Q: I’m carrying about $12,000 on five different credit cards. The average interest rate is 17 percent. I want to pay them all off.
Here are my options. I have a huge tax return check coming my way in about 2 weeks. Should I use the tax return money to pay off my debts, or should I invest this money? Do you think I should try to get a home equity line of credit at a low rate and pay off my credit cards?
A: You should always pay off your high-interest, non-deductible debts first. When you prepay a debt, you’re effectively earning the interest rate the debt carries on each dollar. So if your credit card debt is being charged 17 percent, prepaying that debt actually earns you 17 percent on your money. That’s way better than the stock market or any other kind of investment I can think of.
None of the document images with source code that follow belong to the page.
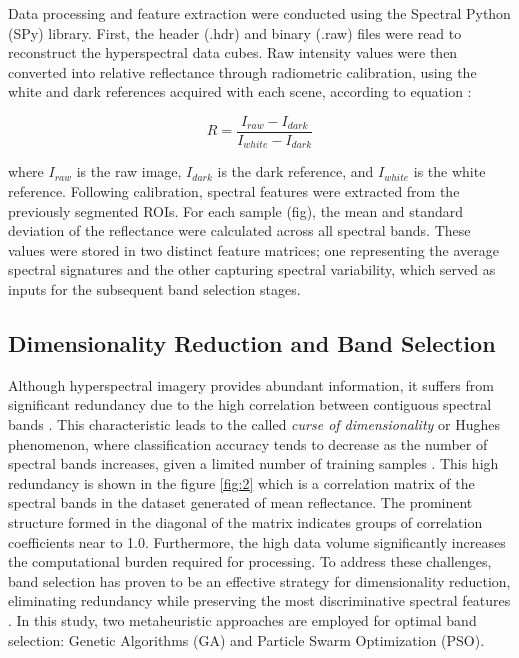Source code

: \documentclass[aipa,article,submit,pdftex,moreauthors]{Definitions/mdpi}
\begin{document}
Data processing and feature extraction were conducted using the Spectral Python (SPy) library. 
First, the header (.hdr) and binary (.raw) files were read to reconstruct the hyperspectral data cubes. 
Raw intensity values were then converted into relative reflectance through radiometric calibration, using the white and dark references acquired with each scene, according to equation \cite{morales_laboratory_2022}:

\begin{equation}
    R=\dfrac{I_{raw}-I_{dark}}{I_{white}-I_{dark}}
\end{equation}


where $I_{raw}$ is the raw image, $I_{dark}$ is the dark reference, and $I_{white}$ is the white reference. 
Following calibration, spectral features were extracted from the previously segmented ROIs. 
For each sample (fig), the mean and standard deviation of the reflectance were calculated across all spectral bands. 
These values were stored in two distinct feature matrices; one representing the average spectral signatures and the other capturing spectral variability, which served as inputs for the subsequent band selection stages.

\subsection{Dimensionality Reduction and Band Selection}

Although hyperspectral imagery provides abundant information, it suffers from significant redundancy due to the high correlation between contiguous spectral bands \cite{sawant_survey_2020}. 
This characteristic leads to the called \textit{curse of dimensionality} or Hughes phenomenon, where classification accuracy tends to decrease as the number of spectral bands increases, given a limited number of training samples \cite{hughes_mean_1968}. 
This high redundancy is shown in the figure \ref{fig:2} which is a correlation matrix of the spectral bands in the dataset generated of mean reflectance. 
The prominent structure formed in the diagonal of the matrix indicates groups of correlation coefficients near to 1.0. 
Furthermore, the high data volume significantly increases the computational burden required for processing. 
To address these challenges, band selection has proven to be an effective strategy for dimensionality reduction, eliminating redundancy while preserving the most discriminative spectral features \cite{sawant_survey_2020} \cite{nagasubramanian_hyperspectral_2018}. 
In this study, two metaheuristic approaches are employed for optimal band selection: Genetic Algorithms (GA) and Particle Swarm Optimization (PSO). 
\end{document}
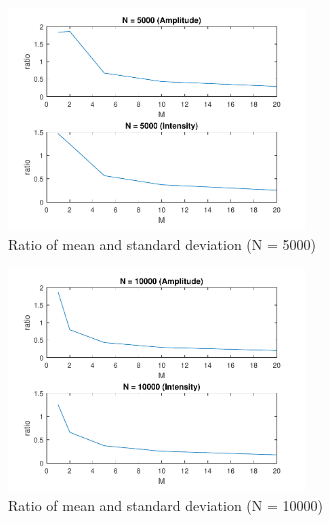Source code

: \documentclass{article}
\begin{document}
\begin{figure}[H]
	\centering
	\includegraphics[width = 0.7\textwidth]{src/2pi/ratio_5000.pdf}
	\caption{Ratio of mean and standard deviation (N = 5000)}
	\label{fig:ratio-5000}
\end{figure}
\begin{figure}[H]
	\centering
	\includegraphics[width = 0.7\textwidth]{src/2pi/ratio_10000.pdf}
	\caption{Ratio of mean and standard deviation (N = 10000)}
	\label{fig:ratio-10000}
\end{figure}
\end{document}
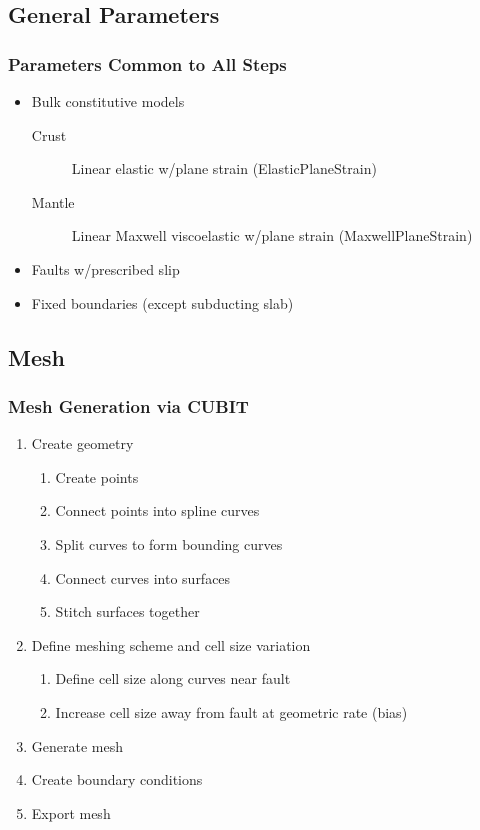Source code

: \documentclass{beamer}
\begin{document}
\subsection{General Parameters}

\begin{frame}
  \frametitle{Parameters Common to All Steps}
  \summary{}
 
  \begin{itemize}
  \item Bulk constitutive models
    \begin{description}
    \item[Crust] Linear elastic w/plane strain (ElasticPlaneStrain)
    \item[Mantle] Linear Maxwell viscoelastic w/plane strain
      (MaxwellPlaneStrain)
    \end{description}
  \item Faults w/prescribed slip
  \item Fixed boundaries (except subducting slab)
  \end{itemize}

\end{frame}


\subsection{Mesh}

\begin{frame}
  \frametitle{Mesh Generation via CUBIT}
 
  \begin{enumerate}
  \item Create geometry
    \begin{enumerate}
    \item Create points
    \item Connect points into spline curves
    \item Split curves to form bounding curves
    \item Connect curves into surfaces
    \item Stitch surfaces together
    \end{enumerate}
  \item Define meshing scheme and cell size variation
    \begin{enumerate}
    \item Define cell size along curves near fault
    \item Increase cell size away from fault at geometric rate (bias)
    \end{enumerate}
  \item Generate mesh
  \item Create boundary conditions
  \item Export mesh
  \end{enumerate}
  
\end{frame}
\end{document}
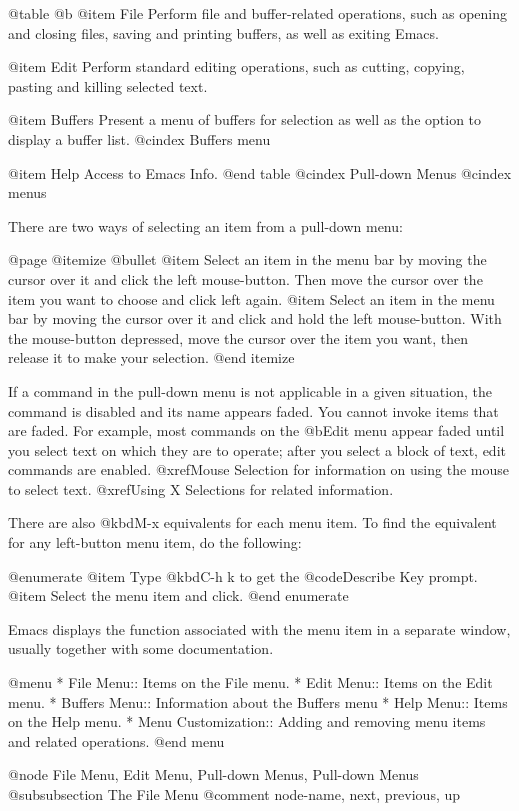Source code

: {{@table @b
@item File
Perform file and buffer-related operations, such as opening and closing
files, saving and printing buffers, as well as exiting Emacs.

@item Edit
Perform standard editing operations, such as 
cutting, copying, pasting and killing selected text. 

@item Buffers
Present a menu of buffers for selection as well as the option to display
a buffer list.
@cindex Buffers menu

@item Help
Access to Emacs Info.
@end table
@cindex Pull-down Menus
@cindex menus

There are two ways of selecting an item from a pull-down menu:

@page
@itemize @bullet
@item
Select an item in the menu bar by moving the cursor over it and click the
left mouse-button.  Then move the cursor over the item you want to choose
and click left again.
@item
Select an item in the menu bar by moving the cursor over it and click and
hold the left mouse-button.  With the mouse-button depressed, move the
cursor over the item you want, then release it to make your selection. 
@end itemize

If a command in the pull-down menu is not applicable in a given
situation, the command is disabled and its name appears faded.  You
cannot invoke items that are faded.  For example, most commands on the
@b{Edit} menu appear faded until you select text on which they are to
operate; after you select a block of text, edit commands are enabled.
@xref{Mouse Selection} for information on using the mouse to select
text.  @xref{Using X Selections} for related information.

There are also @kbd{M-x} equivalents for each menu item.  To find the
equivalent for any left-button menu item, do the following:

@enumerate
@item
Type @kbd{C-h k} to get the @code{Describe Key} prompt. 
@item
Select the menu item and click. 
@end enumerate

Emacs displays the function associated with the menu item in a separate
window, usually together with some documentation. 

@menu
* File Menu::           Items on the File menu.
* Edit Menu::           Items on the Edit menu. 
* Buffers Menu::        Information about the Buffers menu
* Help Menu::           Items on the Help menu. 
* Menu Customization::  Adding and removing menu items and related
                        operations.
@end menu

@node File Menu, Edit Menu, Pull-down Menus, Pull-down Menus
@subsubsection The File Menu
@comment  node-name,  next,  previous,  up

}}
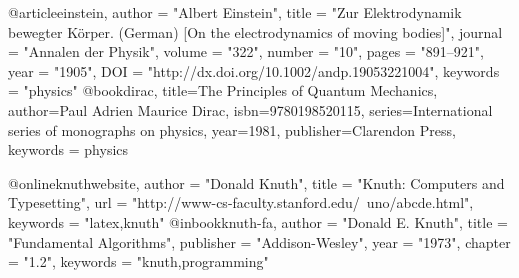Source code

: @article{einstein,
    author =       "Albert Einstein",
    title =        "{Zur Elektrodynamik bewegter K{\"o}rper}. ({German})
    [{On} the electrodynamics of moving bodies]",
    journal =      "Annalen der Physik",
    volume =       "322",
    number =       "10",
    pages =        "891--921",
    year =         "1905",
    DOI =          "http://dx.doi.org/10.1002/andp.19053221004",
    keywords =     "physics"
}
@book{dirac,
    title={The Principles of Quantum Mechanics},
    author={Paul Adrien Maurice Dirac},
    isbn={9780198520115},
    series={International series of monographs on physics},
    year={1981},
    publisher={Clarendon Press},
    keywords = {physics}
}
 
@online{knuthwebsite,
    author    = "Donald Knuth",
    title     = "Knuth: Computers and Typesetting",
    url       = "http://www-cs-faculty.stanford.edu/~uno/abcde.html",
    keywords  = "latex,knuth"
}
@inbook{knuth-fa,
    author = "Donald E. Knuth",
    title = "Fundamental Algorithms",
    publisher = "Addison-Wesley",
    year = "1973",
    chapter = "1.2",
    keywords  = "knuth,programming"
}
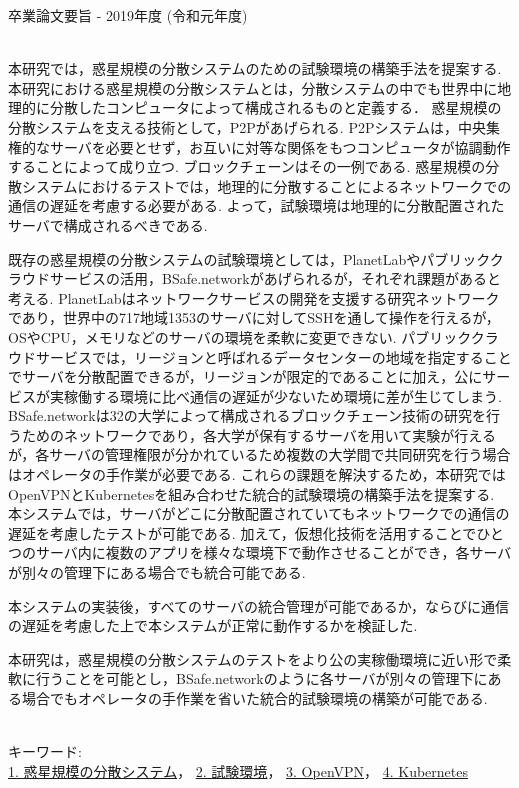 卒業論文要旨 - 2019年度 (令和元年度)
\begin{center}
\begin{large}
\end{large}
\end{center}

~ \\
本研究では，惑星規模の分散システムのための試験環境の構築手法を提案する.
本研究における惑星規模の分散システムとは，分散システムの中でも世界中に地理的に分散したコンピュータによって構成されるものと定義する．
惑星規模の分散システムを支える技術として，P2Pがあげられる.
P2Pシステムは，中央集権的なサーバを必要とせず，お互いに対等な関係をもつコンピュータが協調動作することによって成り立つ.
ブロックチェーンはその一例である.
惑星規模の分散システムにおけるテストでは，地理的に分散することによるネットワークでの通信の遅延を考慮する必要がある.
よって，試験環境は地理的に分散配置されたサーバで構成されるべきである.

既存の惑星規模の分散システムの試験環境としては，PlanetLabやパブリッククラウドサービスの活用，BSafe.networkがあげられるが，それぞれ課題があると考える.
PlanetLabはネットワークサービスの開発を支援する研究ネットワークであり，世界中の717地域1353のサーバに対してSSHを通して操作を行えるが，OSやCPU，メモリなどのサーバの環境を柔軟に変更できない.
パブリッククラウドサービスでは，リージョンと呼ばれるデータセンターの地域を指定することでサーバを分散配置できるが，リージョンが限定的であることに加え，公にサービスが実稼働する環境に比べ通信の遅延が少ないため環境に差が生じてしまう.
BSafe.networkは32の大学によって構成されるブロックチェーン技術の研究を行うためのネットワークであり，各大学が保有するサーバを用いて実験が行えるが，各サーバの管理権限が分かれているため複数の大学間で共同研究を行う場合はオペレータの手作業が必要である.
これらの課題を解決するため，本研究ではOpenVPNとKubernetesを組み合わせた統合的試験環境の構築手法を提案する.
本システムでは，サーバがどこに分散配置されていてもネットワークでの通信の遅延を考慮したテストが可能である.
加えて，仮想化技術を活用することでひとつのサーバ内に複数のアプリを様々な環境下で動作させることができ，各サーバが別々の管理下にある場合でも統合可能である.

本システムの実装後，すべてのサーバの統合管理が可能であるか，ならびに通信の遅延を考慮した上で本システムが正常に動作するかを検証した.

本研究は，惑星規模の分散システムのテストをより公の実稼働環境に近い形で柔軟に行うことを可能とし，BSafe.networkのように各サーバが別々の管理下にある場合でもオペレータの手作業を省いた統合的試験環境の構築が可能である.

~ \\
キーワード:\\
\underline{1. 惑星規模の分散システム}，
\underline{2. 試験環境}，
\underline{3. OpenVPN}，
\underline{4. Kubernetes}

\begin{flushright}
\dept \\
\author
\end{flushright}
Once your debts are paid off, you can use the cash you would have paid each month to service the debt to start building a retirement fund. If you qualify, I suggest you open a Roth IRA and start investing those after-tax dollars in an index mutual fund.
If you weren’t getting a big tax refund, I’d suggest using a home equity line of credit or home equity loan to pay off your credit card debt. It doesn’t make sense to pay 17 percent on non-deductible credit card debt when you could be paying 6 percent on deductible home equity debt.
Finally, try to adjust your withholdings, so that you end up with only a small refund or no refund for this year. There’s no sense in giving Uncle Sam an interest-free loan.